[Document images with source code]
**********

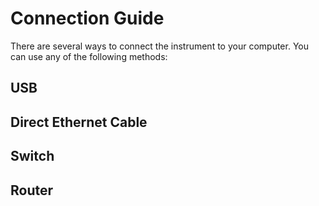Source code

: # Connection Guide

There are several ways to connect the instrument to your computer. You can use any of the following methods:

## USB

## Direct Ethernet Cable

## Switch

## Router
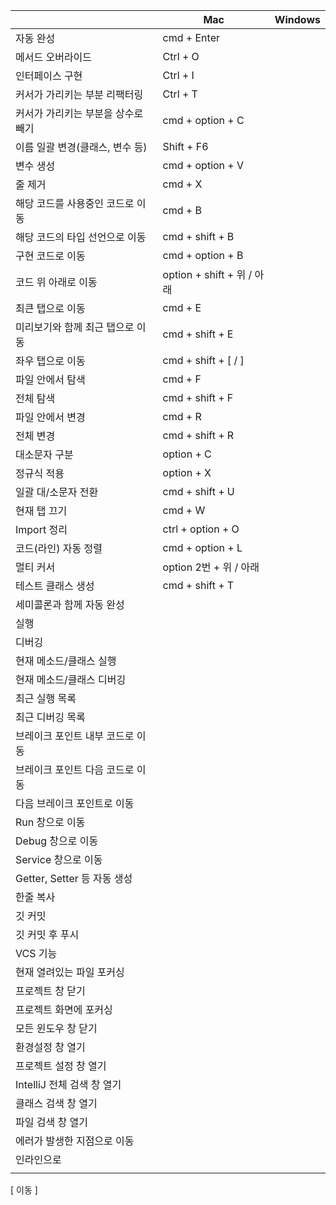 
|                        | Mac                     | Windows |
| ---------------------- | ----------------------- | ------- |
| 자동 완성                  | cmd + Enter             |         |
| 메서드 오버라이드              | Ctrl + O                |         |
| 인터페이스 구현               | Ctrl + I                |         |
| 커서가 가리키는 부분 리팩터링       | Ctrl + T                |         |
| 커서가 가리키는 부분을 상수로 빼기    | cmd + option + C        |         |
| 이름 일괄 변경(클래스, 변수 등)    | Shift + F6              |         |
| 변수 생성                  | cmd + option + V        |         |
| 줄 제거                   | cmd + X                 |         |
| 해당 코드를 사용중인 코드로 이동     | cmd + B                 |         |
| 해당 코드의 타입 선언으로 이동      | cmd + shift + B         |         |
| 구현 코드로 이동              | cmd + option + B        |         |
| 코드 위 아래로 이동            | option + shift + 위 / 아래 |         |
| 최큰 탭으로 이동              | cmd + E                 |         |
| 미리보기와 함께 최근 탭으로 이동     | cmd + shift + E         |         |
| 좌우 탭으로 이동              | cmd + shift + [ / ]     |         |
| 파일 안에서 탐색              | cmd + F                 |         |
| 전체 탐색                  | cmd + shift + F         |         |
| 파일 안에서 변경              | cmd + R                 |         |
| 전체 변경                  | cmd + shift + R         |         |
| 대소문자 구분                | option + C              |         |
| 정규식 적용                 | option + X              |         |
| 일괄 대/소문자 전환            | cmd + shift + U         |         |
| 현재 탭 끄기                | cmd + W                 |         |
| Import 정리              | ctrl + option + O       |         |
| 코드(라인) 자동 정렬           | cmd + option + L        |         |
| 멀티 커서                  | option 2번 + 위 / 아래      |         |
| 테스트 클래스 생성             | cmd + shift + T         |         |
| 세미콜론과 함께 자동 완성         |                         |         |
| 실행                     |                         |         |
| 디버깅                    |                         |         |
| 현재 메소드/클래스 실행          |                         |         |
| 현재 메소드/클래스 디버깅         |                         |         |
| 최근 실행 목록               |                         |         |
| 최근 디버깅 목록              |                         |         |
| 브레이크 포인트 내부 코드로 이동     |                         |         |
| 브레이크 포인트 다음 코드로 이동     |                         |         |
| 다음 브레이크 포인트로 이동        |                         |         |
| Run 창으로 이동             |                         |         |
| Debug 창으로 이동           |                         |         |
| Service 창으로 이동         |                         |         |
| Getter, Setter 등 자동 생성 |                         |         |
| 한줄 복사                  |                         |         |
| 깃 커밋                   |                         |         |
| 깃 커밋 후 푸시              |                         |         |
| VCS 기능                 |                         |         |
| 현재 열려있는 파일 포커싱         |                         |         |
| 프로젝트 창 닫기              |                         |         |
| 프로젝트 화면에 포커싱           |                         |         |
| 모든 윈도우 창 닫기            |                         |         |
| 환경설정 창 열기              |                         |         |
| 프로젝트 설정 창 열기           |                         |         |
| IntelliJ 전체 검색 창 열기    |                         |         |
| 클래스 검색 창 열기            |                         |         |
| 파일 검색 창 열기             |                         |         |
| 에러가 발생한 지점으로 이동        |                         |         |
| 인라인으로                  |                         |         |
|                        |                         |         |

[ 이동 ]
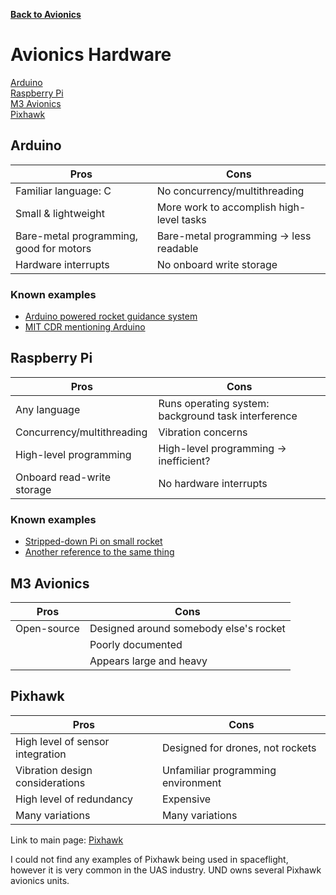 **[Back to Avionics](https://und-arc.github.io/research/avionics/index.html)**

# Avionics Hardware

[Arduino](#arduino)  
[Raspberry Pi](#raspberry-pi)   
[M3 Avionics](#m3-avionics)  
[Pixhawk](#pixhawk)  

## Arduino

| Pros          | Cons          |
| ------------- | ------------- |
| Familiar language: C | No concurrency/multithreading |
| Small & lightweight | More work to accomplish high-level tasks |
| Bare-metal programming, good for motors | Bare-metal programming -> less readable |
| Hardware interrupts | No onboard write storage |

### Known examples

- [Arduino powered rocket guidance system](https://www.instructables.com/id/Arduino-Powered-Rocket-Guidance-System/)
- [MIT CDR mentioning Arduino](http://web.mit.edu/rocketteam/www/usli/2011-12/MIT%20RT%20CDR%202012.pdf)

## Raspberry Pi

| Pros          | Cons          |
| ------------- | ------------- |
| Any language | Runs operating system: background task interference |
| Concurrency/multithreading | Vibration concerns |
| High-level programming | High-level programming -> inefficient? |
| Onboard read-write storage | No hardware interrupts |


### Known examples

- [Stripped-down Pi on small rocket](https://www.raspberrypi.org/blog/rocket-man/)
- [Another reference to the same thing](http://realflightsystems.com/wordpress/?page_id=722)

## M3 Avionics

| Pros          | Cons          |
| ------------- | ------------- |
| Open-source | Designed around somebody else's rocket |
| | Poorly documented |
| | Appears large and heavy |

## Pixhawk

| Pros          | Cons          |
| ------------- | ------------- |
| High level of sensor integration | Designed for drones, not rockets |
| Vibration design considerations | Unfamiliar programming environment |
| High level of redundancy | Expensive |
| Many variations | Many variations |

Link to main page: [Pixhawk](http://pixhawk.org/)

I could not find any examples of Pixhawk being used in spaceflight, however it is very common in the UAS industry.  UND owns several Pixhawk avionics units.
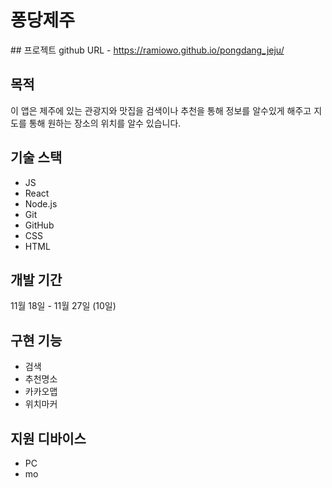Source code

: # 퐁당제주

## 프로젝트 github URL - https://ramiowo.github.io/pongdang_jeju/

## 목적

이 앱은 제주에 있는 관광지와 맛집을 검색이나 추천을 통해 정보를 알수있게 해주고
지도를 통해 원하는 장소의 위치를 알수 있습니다.

## 기술 스택

- JS
- React
- Node.js
- Git
- GitHub
- CSS
- HTML

## 개발 기간

11월 18일 - 11월 27일 (10일)

## 구현 기능

- 검색
- 추천명소
- 카카오맵
- 위치마커

## 지원 디바이스

- PC
- mo

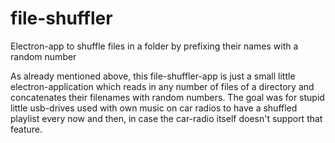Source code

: # file-shuffler
Electron-app to shuffle files in a folder by prefixing their names with a random number

As already mentioned above, this file-shuffler-app is just a small little electron-application which reads in any number of files of a directory and concatenates their filenames with random numbers. The goal was for stupid little usb-drives used with own music on car radios to have a shuffled playlist every now and then, in case the car-radio itself doesn't support that feature.
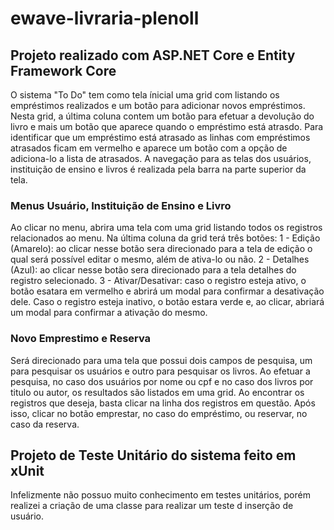 # ewave-livraria-plenoll

## Projeto realizado com ASP.NET Core e Entity Framework Core

O sistema "To Do" tem como tela ínicial uma grid com listando os empréstimos realizados e um botão para adicionar novos empréstimos.
Nesta grid, a última coluna contem um botão para efetuar a devolução do livro e mais um botão que aparece quando o empréstimo está atrasdo.
Para identificar que um empréstimo está atrasado as linhas com empréstimos atrasados ficam em vermelho e aparece um botão com a opção de adiciona-lo a lista de atrasados.
A navegação para as telas dos usuários, instituição de ensino e livros é realizada pela barra na parte superior da tela.

### Menus Usuário, Instituição de Ensino e Livro
Ao clicar no menu, abrira uma tela com uma grid listando todos os registros relacionados ao menu.
Na última coluna da grid terá três botões:
1 - Edição (Amarelo): ao clicar nesse botão sera direcionado para a tela de edição o qual será possível editar o mesmo, além de ativa-lo ou não.
2 - Detalhes (Azul): ao clicar nesse botão sera direcionado para a tela detalhes do registro selecionado.
3 - Ativar/Desativar: caso o registro esteja ativo, o botão esatara em vermelho e abrirá um modal para confirmar a desativação dele. Caso o registro esteja inativo, o botão estara verde e, ao clicar, abriará um modal para confirmar a ativação do mesmo.

### Novo Emprestimo e Reserva
Será direcionado para uma tela que possui dois campos de pesquisa, um para pesquisar os usuários e outro para pesquisar os livros.
Ao efetuar a pesquisa, no caso dos usuários por nome ou cpf e no caso dos livros por titulo ou autor, os resultados são listados em uma grid.
Ao encontrar os registros que deseja, basta clicar na linha dos registros em questão. Após isso, clicar no botão emprestar, no caso do empréstimo, ou reservar, no caso da reserva.

## Projeto de Teste Unitário do sistema feito em xUnit

Infelizmente não possuo muito conhecimento em testes unitários, porém realizei a criação de uma classe para realizar um teste d inserção de usuário.
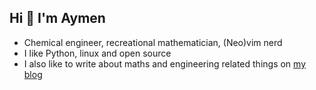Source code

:## Hi 👋 I'm Aymen

* Chemical engineer, recreational mathematician, (Neo)vim nerd  
* I like Python, linux and open source  
* I also like to write about maths and engineering related things on [my blog](https://aymenhafeez.github.io/)  

<!---
aymenhafeez/aymenhafeez is a ✨ special ✨ repository because its `README.md` (this file) appears on your GitHub profile.
You can click the Preview link to take a look at your changes.
--->
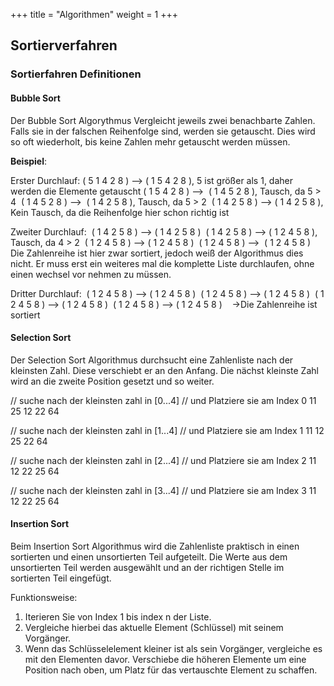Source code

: +++
title = "Algorithmen"
weight = 1
+++

## Sortierverfahren

### Sortierfahren Definitionen

#### Bubble Sort
Der Bubble Sort Algorythmus Vergleicht jeweils zwei benachbarte Zahlen. Falls sie in der 	falschen Reihenfolge sind, werden sie getauscht. Dies wird so oft wiederholt, bis keine Zahlen 	mehr getauscht werden müssen.
	
**Beispiel**:

Erster Durchlauf:
( 5 1 4 2 8 ) –> ( 1 5 4 2 8 ), 5 ist größer als 1, daher werden die Elemente getauscht
( 1 5 4 2 8 ) –>  ( 1 4 5 2 8 ), Tausch, da 5 > 4 
( 1 4 5 2 8 ) –>  ( 1 4 2 5 8 ), Tausch, da 5 > 2 
( 1 4 2 5 8 ) –> ( 1 4 2 5 8 ), Kein Tausch, da die Reihenfolge hier schon richtig ist

Zweiter Durchlauf: 
( 1 4 2 5 8 ) –> ( 1 4 2 5 8 ) 
( 1 4 2 5 8 ) –> ( 1 2 4 5 8 ), Tausch, da 4 > 2 
( 1 2 4 5 8 ) –> ( 1 2 4 5 8 ) 
( 1 2 4 5 8 ) –>  ( 1 2 4 5 8 ) 
Die Zahlenreihe ist hier zwar sortiert, jedoch weiß der Algorithmus dies nicht. Er muss erst ein weiteres mal die komplette Liste durchlaufen, ohne einen wechsel vor nehmen zu müssen. 

Dritter Durchlauf: 
( 1 2 4 5 8 ) –> ( 1 2 4 5 8 ) 
( 1 2 4 5 8 ) –> ( 1 2 4 5 8 ) 
( 1 2 4 5 8 ) –> ( 1 2 4 5 8 ) 
( 1 2 4 5 8 ) –> ( 1 2 4 5 8 ) 
 
→Die Zahlenreihe ist sortiert

#### Selection Sort
Der Selection Sort Algorithmus durchsucht eine Zahlenliste nach der kleinsten Zahl. Diese 	verschiebt er an den Anfang. Die nächst kleinste Zahl wird an die zweite Position gesetzt und so 	weiter.

// suche nach der kleinsten zahl in [0...4]
// und Platziere sie am Index 0
11 25 12 22 64

// suche nach der kleinsten zahl in [1...4]
// und Platziere sie am Index 1
11 12 25 22 64

// suche nach der kleinsten zahl in [2...4]
// und Platziere sie am Index 2
11 12 22 25 64

// suche nach der kleinsten zahl in [3...4]
// und Platziere sie am Index 3
11 12 22 25 64 

#### Insertion Sort
Beim Insertion Sort Algorithmus wird die Zahlenliste praktisch in einen sortierten und einen unsortierten Teil aufgeteilt. Die Werte aus dem unsortierten Teil werden ausgewählt und an der richtigen Stelle im sortierten Teil eingefügt.

Funktionsweise: 
1. Iterieren Sie von Index 1 bis index n  der Liste.
2. Vergleiche hierbei  das aktuelle Element (Schlüssel) mit seinem Vorgänger. 
3. Wenn das Schlüsselelement kleiner ist als sein Vorgänger, vergleiche es mit den Elementen davor. Verschiebe die höheren Elemente um eine Position nach oben, um Platz für das vertauschte Element zu schaffen.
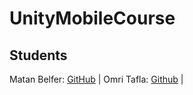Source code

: # UnityMobileCourse

##  Students
Matan Belfer: [GitHub](https://github.com/MatanBelfer) | 
Omri Tafla:   [Github](https://github.com/ooooonnnnn) | 


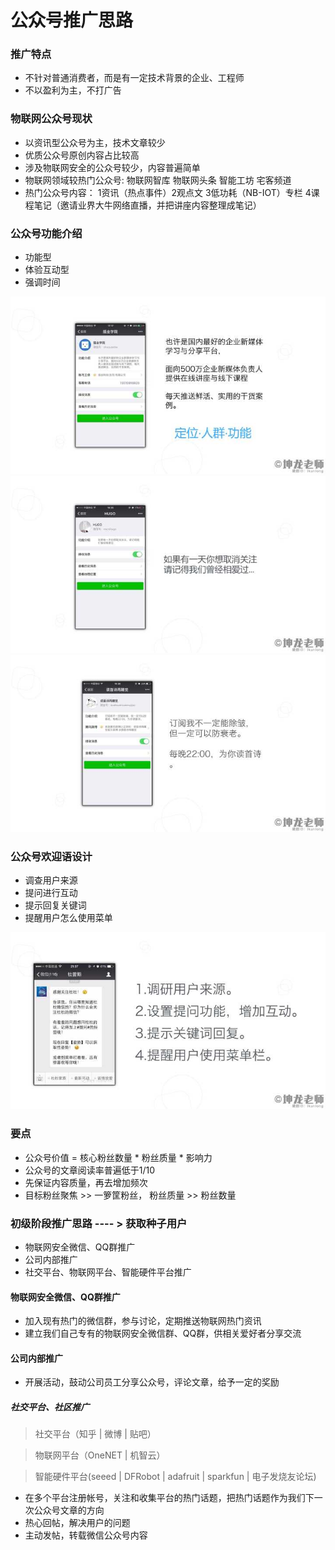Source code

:# 公众号推广思路

### 推广特点

* 不针对普通消费者，而是有一定技术背景的企业、工程师
* 不以盈利为主，不打广告

### 物联网公众号现状

* 以资讯型公众号为主，技术文章较少
* 优质公众号原创内容占比较高
* 涉及物联网安全的公众号较少，内容普遍简单
* 物联网领域较热门公众号: 物联网智库 物联网头条 智能工坊 宅客频道
* 热门公众号内容： 1资讯（热点事件）2观点文 3低功耗（NB-IOT）专栏 4课程笔记（邀请业界大牛网络直播，并把讲座内容整理成笔记）

### 公众号功能介绍

* 功能型
* 体验互动型
* 强调时间

![](https://github.com/letheascetic/coder/blob/master/vision_2020/resource/3.jpg "功能型")
![](https://github.com/letheascetic/coder/blob/master/vision_2020/resource/4.jpg "体验互动")
![](https://github.com/letheascetic/coder/blob/master/vision_2020/resource/5.jpg "强调时间")

### 公众号欢迎语设计

* 调查用户来源
* 提问进行互动
* 提示回复关键词
* 提醒用户怎么使用菜单

![](https://github.com/letheascetic/coder/blob/master/vision_2020/resource/6.jpg "欢迎语")

### 要点

* 公众号价值 = 核心粉丝数量 * 粉丝质量 * 影响力
* 公众号的文章阅读率普遍低于1/10
* 先保证内容质量，再去增加频次
* 目标粉丝聚焦 >> 一箩筐粉丝， 粉丝质量 >> 粉丝数量

### 初级阶段推广思路 ---- > 获取种子用户

* 物联网安全微信、QQ群推广
* 公司内部推广
* 社交平台、物联网平台、智能硬件平台推广

#### 物联网安全微信、QQ群推广

* 加入现有热门的微信群，参与讨论，定期推送物联网热门资讯
* 建立我们自己专有的物联网安全微信群、QQ群，供相关爱好者分享交流

#### 公司内部推广

* 开展活动，鼓动公司员工分享公众号，评论文章，给予一定的奖励

##### 社交平台、社区推广

> 社交平台（知乎 | 微博 | 贴吧）

> 物联网平台（OneNET | 机智云）

> 智能硬件平台(seeed | DFRobot | adafruit | sparkfun | 电子发烧友论坛) 

* 在多个平台注册帐号，关注和收集平台的热门话题，把热门话题作为我们下一次公众号文章的方向
* 热心回帖，解决用户的问题
* 主动发帖，转载微信公众号内容




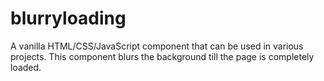 # blurryloading
A vanilla HTML/CSS/JavaScript component that can be used in various projects. This component blurs the background till the page is completely loaded.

**********

[Exercise goal] Copy out every line of the data in which the word "coluna" is found.

[The completed task]
Nesta grid, a última coluna contem um botão para efetuar a devolução do livro e mais um botão que aparece quando o empréstimo está atrasdo.
Na última coluna da grid terá três botões:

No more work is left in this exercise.